Arman Méliès | IV : Mon Plus Bel Incendie
Plus on avance et moins on recule. Du moins, on essaie. S’il est important de donner parfois une seconde chance, il faut savoir reconnaître que la fin est parfois nécessaire. Mettre fin une relation, à une amitié, à un travail. Savoir quand il faut sauter du train avant le déraillement. En 2013, j’ai mis fin à des relations professionnelles comme à des relations avec certaines connaissances. Pour le mieux. Évitez les vampires. Ces personnes qui vous sucent  énergie, passion et valeurs. Même si ça fait mal. Pour se faire du bien, il faut parfois se faire du mal. Comme le chante Méliès: Mon plus bel incendie comme je t’ai tué / Et partout je me perds à ranimer le brasier / Mon plus bel incendie comme j’ai regretté / Et partout je me tue à retrouver le brasier.

Majical Cloudz | Impersonator : Childhood’s End
L’approche de la cinquantaine nous rappelle que plus on vieillit, plus la mort fait partie intégrante de notre vie.
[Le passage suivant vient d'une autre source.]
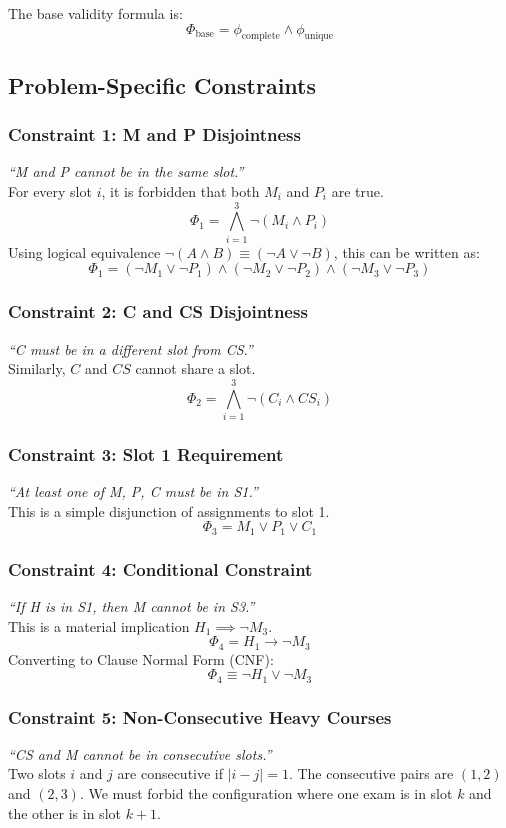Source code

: \documentclass[12pt, a4paper]{article}
\begin{document}
The base validity formula is:
$$ \Phi_{\text{base}} = \phi_{\text{complete}} \land \phi_{\text{unique}} $$

\subsection{Problem-Specific Constraints}

\subsubsection*{Constraint 1: M and P Disjointness}
\textit{``M and P cannot be in the same slot.''} \\
For every slot $i$, it is forbidden that both $M_i$ and $P_i$ are true.
$$ \Phi_1 = \bigwedge_{i=1}^{3} \neg(M_i \land P_i) $$
Using logical equivalence $\neg(A \land B) \equiv (\neg A \lor \neg B)$, this can be written as:
$$ \Phi_1 = (\neg M_1 \lor \neg P_1) \land (\neg M_2 \lor \neg P_2) \land (\neg M_3 \lor \neg P_3) $$

\subsubsection*{Constraint 2: C and CS Disjointness}
\textit{``C must be in a different slot from CS.''} \\
Similarly, $C$ and $CS$ cannot share a slot.
$$ \Phi_2 = \bigwedge_{i=1}^{3} \neg(C_i \land CS_i) $$

\subsubsection*{Constraint 3: Slot 1 Requirement}
\textit{``At least one of M, P, C must be in S1.''} \\
This is a simple disjunction of assignments to slot 1.
$$ \Phi_3 = M_1 \lor P_1 \lor C_1 $$

\subsubsection*{Constraint 4: Conditional Constraint}
\textit{``If H is in S1, then M cannot be in S3.''} \\
This is a material implication $H_1 \implies \neg M_3$.
$$ \Phi_4 = H_1 \to \neg M_3 $$
Converting to Clause Normal Form (CNF):
$$ \Phi_4 \equiv \neg H_1 \lor \neg M_3 $$

\subsubsection*{Constraint 5: Non-Consecutive Heavy Courses}
\textit{``CS and M cannot be in consecutive slots.''} \\
Two slots $i$ and $j$ are consecutive if $|i - j| = 1$. The consecutive pairs are $(1,2)$ and $(2,3)$. We must forbid the configuration where one exam is in slot $k$ and the other is in slot $k+1$.
\end{document}
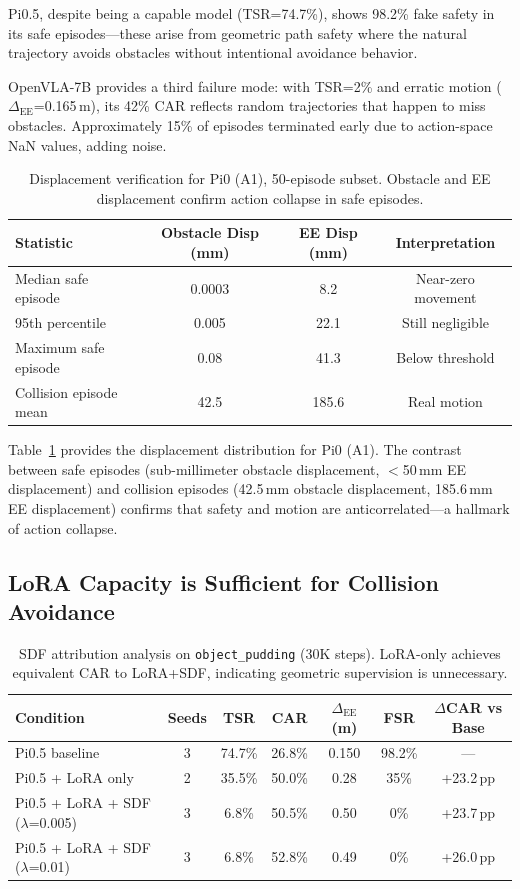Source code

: \documentclass[letterpaper]{article}
\begin{document}
Pi0.5, despite being a capable model (TSR=74.7\%), shows 98.2\% fake safety in its safe episodes---these arise from geometric path safety where the natural trajectory avoids obstacles without intentional avoidance behavior.

OpenVLA-7B provides a third failure mode: with TSR=2\% and erratic motion ($\Delta_{\text{EE}}$=0.165\,m), its 42\% CAR reflects random trajectories that happen to miss obstacles. Approximately 15\% of episodes terminated early due to action-space NaN values, adding noise.

\begin{table}[t]
\centering
\caption{Displacement verification for Pi0 (A1), 50-episode subset. Obstacle and EE displacement confirm action collapse in safe episodes.}
\label{tab:displacement_detail}
\begin{tabular}{lccc}
\toprule
Statistic & Obstacle Disp (mm) & EE Disp (mm) & Interpretation \\
\midrule
Median safe episode & 0.0003 & 8.2 & Near-zero movement \\
95th percentile & 0.005 & 22.1 & Still negligible \\
Maximum safe episode & 0.08 & 41.3 & Below threshold \\
Collision episode mean & 42.5 & 185.6 & Real motion \\
\bottomrule
\end{tabular}
\end{table}

Table~\ref{tab:displacement_detail} provides the displacement distribution for Pi0 (A1). The contrast between safe episodes (sub-millimeter obstacle displacement, $<$50\,mm EE displacement) and collision episodes (42.5\,mm obstacle displacement, 185.6\,mm EE displacement) confirms that safety and motion are anticorrelated---a hallmark of action collapse.

\subsection{LoRA Capacity is Sufficient for Collision Avoidance}
\label{sec:exp_lora}

\begin{table}[t]
\centering
\caption{SDF attribution analysis on \texttt{object\_pudding} (30K steps). LoRA-only achieves equivalent CAR to LoRA+SDF, indicating geometric supervision is unnecessary.}
\label{tab:sdf_attribution}
\begin{tabular}{lcccccc}
\toprule
Condition & Seeds & TSR & CAR & $\Delta_{\text{EE}}$ (m) & FSR & $\Delta$CAR vs Base \\
\midrule
Pi0.5 baseline & 3 & 74.7\% & 26.8\% & 0.150 & 98.2\% & --- \\
Pi0.5 + LoRA only & 2 & 35.5\% & 50.0\% & 0.28 & 35\% & +23.2\,pp \\
Pi0.5 + LoRA + SDF ($\lambda$=0.005) & 3 & 6.8\% & 50.5\% & 0.50 & 0\% & +23.7\,pp \\
Pi0.5 + LoRA + SDF ($\lambda$=0.01) & 3 & 6.8\% & 52.8\% & 0.49 & 0\% & +26.0\,pp \\
\bottomrule
\end{tabular}
\end{table}
\end{document}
Cette année encore, on a tous perdu des êtres chers. Père, mère, amis. La mort de nos parents, qu’elle arrive quand nous sommes jeunes ou plus vieux, détermine la vraie fin de l’enfance. Devenir orphelin de père ou de mère à 50 ans n’a pas les mêmes impacts qu’à 12 ans, j’en conviens, mais crée tout de même un vide et confirme qu’un chapitre important de notre vie vient de se terminer. Notre relation avec la mort est souvent indissociable de celle que l’on a avec la vie. Profiter du temps présent pour ne rien regretter.

Posphorescent | Muchacho : Song For Zula
À mon humble avis, la plus belle chanson de 2013. Pourquoi? Pour aucune raison intellectuelle précise. Le coeur a une autonomie que le cerveau n’a pas. Il peut s’emporter sans logique. Et c’est tant mieux. Faut pas toujours analyser ce qui fait battre notre coeur, il faut le laisser s’exprimer. Et le suivre. Passion vs intérêt.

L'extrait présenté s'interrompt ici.